1-BETA-D-ARABINOFURANOSYLCYTOSINE AND HYDROXYUREA PRODUCTION OF CYTO-TOXIC SYNERGY WITH CIS-DIAMMINEDICHLOROPLATINUM(II) AND MODIFICATION OF PLATINUM-INDUCED DNA INTERSTRAND CROSS-LINKING

Abstract

1-.beta.-D-Arabinofuranosylcytosine (ara-C) and hydroxyurea (HU) were investigated as possible inhibitors for the repair of cis-diamminedichloroplatinum(II) (DDP)-induced DNA damage. HU and ara-C were chosen for their known ability to inhibit DNA excision repair following UV irradiation. Work by several groups has suggested that the repair of DDP-induced DNA damage may involve an excision-repair mechanism. The cytotoxic effects of dose, exposure duration, and sequence for the three drugs was studied in a human colon cancer cell line (HT-29) by colony formation assays. Significant synergistic cytotoxicity was seen whether HU + ara-C were given prior to, or following DDP exposure. Cytotoxic synergy was also seen between HU + ara-C themselves. The effect of the combined antimetabolites on the level and persistence of DDP-induced DNA interstrand cross-links was assessed by DNA alkaline elution. These were measured as an indicator of DDP-DNA adduct formation and removal.
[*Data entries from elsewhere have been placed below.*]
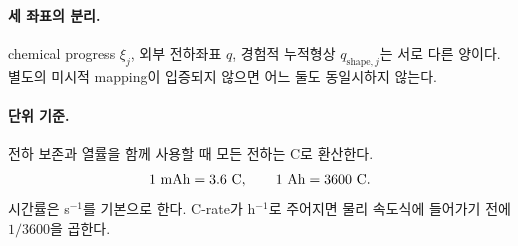 \paragraph{ 세 좌표의 분리.}
chemical progress $\xi_j$, 외부 전하좌표 $q$, 경험적 누적형상
$q_{\mathrm{shape},j}$는 서로 다른 양이다. 별도의 미시적 mapping이
입증되지 않으면 어느 둘도 동일시하지 않는다.

\paragraph{ 단위 기준.}
전하 보존과 열률을 함께 사용할 때 모든 전하는 C로 환산한다.
\[
1\ {\rm mAh}=3.6\ {\rm C},\qquad 1\ {\rm Ah}=3600\ {\rm C}.
\]
시간률은 s$^{-1}$를 기본으로 한다. C-rate가 h$^{-1}$로 주어지면
물리 속도식에 들어가기 전에 $1/3600$을 곱한다.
When HU + ara-C exposure preceded or followed DDP treatment, higher levels of interstrand cross-linking were found at late time points than were seen with DDP alone, suggesting repair inhibition. We conclude that the combination of HU, ara-C, and DDP shows synergistic cytotoxicity, and that this effect may be due in part to inhibition of DDP-induced DNA adduct repair. The concentrations of drugs used in vitro are achievable in humans. On the basis of these results, a Phase I/II clinical trial of the three agents in combination has been initiated.